An American astronaut described her descent to Earth in a wayward Soyuz space capsule over the weekend as "pretty dramatic," in an audio recording released Tuesday by NASA.

On the recording, American Peggy Whitson described parts of the return as "a little more dramatic than I was expecting."

The three-person crew was subjected to gravity forces of about eight times Earth's gravity for up to two minutes. Normal Soyuz returns have G-forces of about five.

• Click here to visit FOXNews.com's Space Center.

"I saw 8.2 G's on the meter and it was pretty, pretty dramatic. Gravity's not really my friend right now and 8 G's was especially not my friend. But it didn't last too long," Whitson said in the recording, apparently referring to the difficulty of readjusting to Earth's gravity after spending a prolonged period of time in space.

NASA said Tuesday it wasn't too worried that the capsule's off-course landing — the second straight for a Soyuz capsule returning from the international space station — saying the Russians have got a handle on it.

A Russian space official told the Russian news agency Interfax that the crew was in serious danger during the descent.

But NASA associate administrator for space operations William H. Gerstenmaier downplayed such alarm.

NASA wasn't aware of any danger for the crew although it didn't ask if the crew was at risk, Gerstenmaier said in a Tuesday news teleconference.

"I don't see this as a major problem," Gerstenmaier said in NASA's first comments about the landing. "But it's clearly something that should not have occurred."

Saturday's bone-jarring landing happened after the capsule went into an unplanned ballistic re-entry.

The Russians thought they had solved the descent problem after it cropped up last October and NASA agreed with their original analysis that a frayed wire was to blame, Gerstenmaier said.
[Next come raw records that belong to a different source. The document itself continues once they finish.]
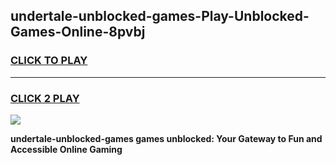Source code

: 
## undertale-unblocked-games-Play-Unblocked-Games-Online-8pvbj
<h3>
<a href="https://premium76.site?title=undertale-unblocked-games&ref=24A">CLICK TO PLAY</a></h3>
<hr>

<h3>
<a href="https://premium76.site?title=undertale-unblocked-games&ref=24A">CLICK 2 PLAY</a>
  
</h3>

<a href="https://premium76.site?title=undertale-unblocked-games&ref=24A"><img src="https://clearcache.store/games.png"></a>


**undertale-unblocked-games games unblocked: Your Gateway to Fun and Accessible Online Gaming**
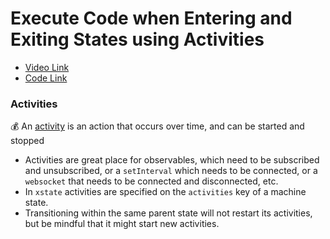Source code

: # Execute Code when Entering and Exiting States using Activities

- [Video Link](https://egghead.io/lessons/react-execute-code-when-entering-and-exiting-states-using-activities)
- [Code Link](https://github.com/isaacplmann/sturdy-uis/tree/lesson7-end)

### Activities
💰 An [activity](https://xstate.js.org/docs/guides/activities.html#activities) is an action that occurs over time, and can be started and stopped
  - Activities are great place for observables, which need to be subscribed and unsubscribed, or a `setInterval` which needs to be connected, or a `websocket` that needs to be connected and disconnected, etc.
  - In `xstate` activities are specified on the `activities` key of a machine state.
  - Transitioning within the same parent state will not restart its activities, but be mindful that it might start new activities.
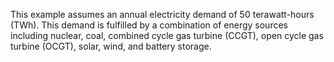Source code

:
This example assumes an annual electricity demand of 50 terawatt-hours (TWh). This demand is fulfilled by a combination of energy sources including nuclear, coal, combined cycle gas turbine (CCGT), open cycle gas turbine (OCGT), solar, wind, and battery storage.
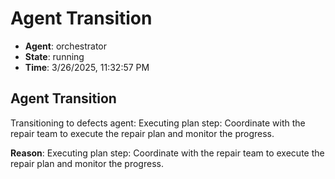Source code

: # Agent Transition

- **Agent**: orchestrator
- **State**: running
- **Time**: 3/26/2025, 11:32:57 PM

## Agent Transition

Transitioning to defects agent: Executing plan step: Coordinate with the repair team to execute the repair plan and monitor the progress.

**Reason**: Executing plan step: Coordinate with the repair team to execute the repair plan and monitor the progress.


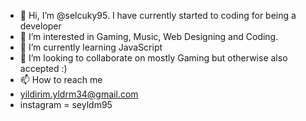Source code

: - 👋 Hi, I’m @selcuky95. I have currently started to coding for being a developer 
- 👀 I’m interested in Gaming, Music, Web Designing and Coding. 
- 🌱 I’m currently learning JavaScript 
- 💞️ I’m looking to collaborate on mostly Gaming but otherwise also accepted :)
- 📫 How to reach me
-  yildirim.yldrm34@gmail.com
-  instagram = seyldm95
However, the ship that landed Saturday was inspected in orbit and didn't have frayed wiring, he said, acknowledging that the original investigation went wrong.

"We may have missed the probable cause," Gerstenmaier said.
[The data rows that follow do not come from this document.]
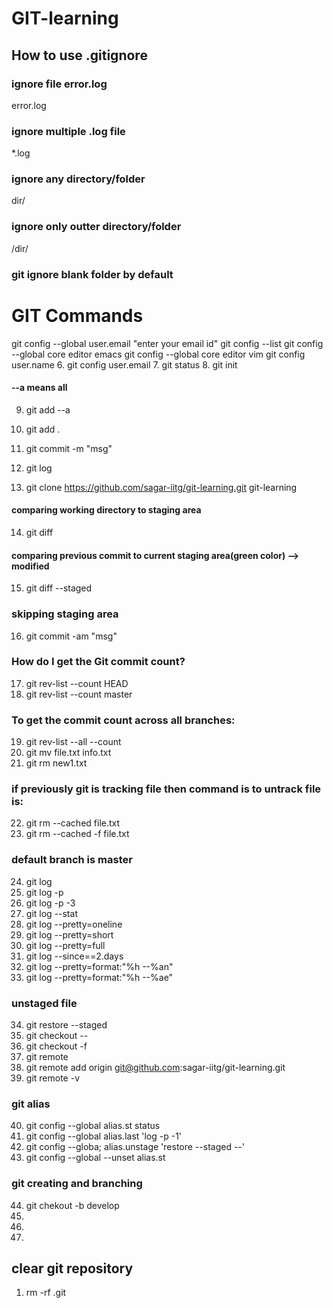 # GIT-learning

## How to use .gitignore

###  ignore file error.log
error.log
### ignore multiple .log file
*.log
### ignore any directory/folder
dir/
### ignore only outter directory/folder
/dir/
### git ignore blank folder by default


# GIT Commands

git config --global user.email "enter your email id"
git config --list
git config --global core editor emacs
git config --global core editor vim
git config user.name
6. git config user.email
7. git status
8. git init

#### --a means all
9. git add --a
10. git add .

11. git commit -m "msg"
12. git log
13. git clone https://github.com/sagar-iitg/git-learning.git git-learning
#### comparing working directory to staging area
14. git diff 
#### comparing previous commit to current staging area(green color) --> modified
15. git diff --staged
### skipping staging area
16. git commit -am "msg"
### How do I get the Git commit count?
17. git rev-list --count HEAD
18. git rev-list --count master 
### To get the commit count across all branches:
19. git rev-list --all --count 
20. git mv file.txt info.txt
21. git rm new1.txt
### if previously git is tracking file then command is to untrack file is:
22. git rm --cached file.txt
23. git rm --cached -f file.txt
### default branch is master

24. git log
25. git log -p
26. git log -p -3
27. git log --stat
28. git log --pretty=oneline
29. git log --pretty=short
30. git log --pretty=full
31. git log --since==2.days
32. git log --pretty=format:"%h --%an"
33. git log --pretty=format:"%h --%ae"
### unstaged file
34. git restore --staged <file>
35. git checkout -- <file>
36. git checkout -f
37. git remote  
38. git remote add origin git@github.com:sagar-iitg/git-learning.git
39. git remote -v
### git alias
40. git config --global alias.st status
41. git config --global alias.last 'log -p -1'
42. git config --globa; alias.unstage 'restore --staged --'
43. git config --global --unset alias.st
### git creating and branching
44. git chekout -b develop
45.  
46. 
47. 








## clear git repository
1. rm -rf .git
Still, NASA is satisfied with the way Russia is handling the mishap and hasn't asked to be part of the investigation, he said.

"I have complete confidence in what the Russians are doing. They were very concerned about this," he said. "They treated this with the same diligence as we would in the United States."
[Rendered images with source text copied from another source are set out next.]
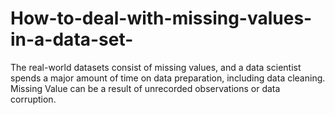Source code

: # How-to-deal-with-missing-values-in-a-data-set-
The real-world datasets consist of missing values, and a data scientist spends a major amount of time on data preparation, including data cleaning. Missing Value can be a result of unrecorded observations or data corruption.
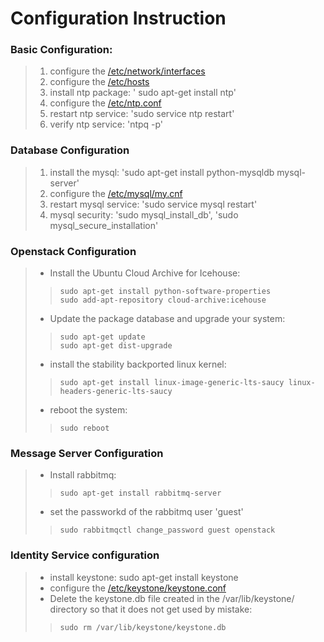 # Configuration Instruction

### Basic Configuration:

> 1. configure the [/etc/network/interfaces](interfaces)  
> 2. configure the [/etc/hosts](hosts)  
> 3. install ntp package: ' sudo apt-get install ntp'  
> 4. configure the [/etc/ntp.conf](ntp.conf)  
> 5. restart ntp service: 'sudo service ntp restart'  
> 6. verify ntp service: 'ntpq -p'  

### Database Configuration

> 1. install the mysql: 'sudo apt-get install python-mysqldb mysql-server'  
> 2. configure the [/etc/mysql/my.cnf](my.cnf)  
> 3. restart mysql service: 'sudo service mysql restart'  
> 4. mysql security: 'sudo mysql_install_db', 'sudo mysql_secure_installation'  

### Openstack Configuration

> + Install the Ubuntu Cloud Archive for Icehouse:
>
>>     sudo apt-get install python-software-properties  
>>     sudo add-apt-repository cloud-archive:icehouse  
>
> + Update the package database and upgrade your system:
>
>>     sudo apt-get update  
>>     sudo apt-get dist-upgrade  
> 
> + install the stability backported linux kernel:
>
>>     sudo apt-get install linux-image-generic-lts-saucy linux-headers-generic-lts-saucy  
>
> + reboot the system:  
>
>>     sudo reboot
>

### Message Server Configuration

> + Install rabbitmq:
> 
>>     sudo apt-get install rabbitmq-server
>
> + set the passworkd of the rabbitmq user 'guest'
>  
>>     sudo rabbitmqctl change_password guest openstack
> 

### Identity Service configuration

> + install keystone: sudo apt-get install keystone  
> + configure the [/etc/keystone/keystone.conf](keystone.conf)  
> + Delete the keystone.db file created in the /var/lib/keystone/ directory so that it does not get used by mistake:  
>
>>     sudo rm /var/lib/keystone/keystone.db
>
>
But when NASA officials testify about the international space station on Thursday they will be grilled about the incident.

"I'm obviously concerned anytime a human space flight mission doesn't go as planned. We need to get more information about what happened and why, as well as what will be done to keep it from happening again," said House Science Committee Chairman Bart Gordon, D-Tenn.

Gerstenmaier, who was at Moscow Mission Control when the Soyuz landed 300 miles off-course in Kazakhstan, relayed a little bit about what happened.

After the landing, it took a half hour before Soyuz flight engineer Yuri Malenchenko called Moscow on a satellite phone to say they were OK. But no one was worried because it often takes an entire hour for this to occur, he said.

Malenchenko "detected some smoke in the cabin," Gerstenmaier said. Then the NASA official added that it was "maybe not smoke, but actually the smell of burning materials" and that is not uncommon.

Malenchenko managed to get out of the capsule on his own, but Whitson and South Korea's first astronaut, Yi So-yeon, received help from locals in the area.

"It wasn't the search and rescue who got us out of the capsule. It was just some guys that had seen it and drove in," Whitson said in the recording. "They probably saw the fire and drove in toward the scene."

NASA spokesman John Yembrick said the fire was not related to the Soyuz landing, but occurred nearby where farmers were burning grass.

The crew was subjected to gravity forces of about eight times Earth's gravity for up to two minutes, he said. Normal Soyuz returns have G-forces of about five, NASA said.

They felt "a kind of general jostling in their seats that they have not felt before," Gerstenmaier said.

Alexander Vorobyov, a spokesman for the Russian Federal Space Agency, said it was common for a Soyuz hatch and antenna to have heat damage during re-entry.

He said investigators classified it as three on a five-point scale.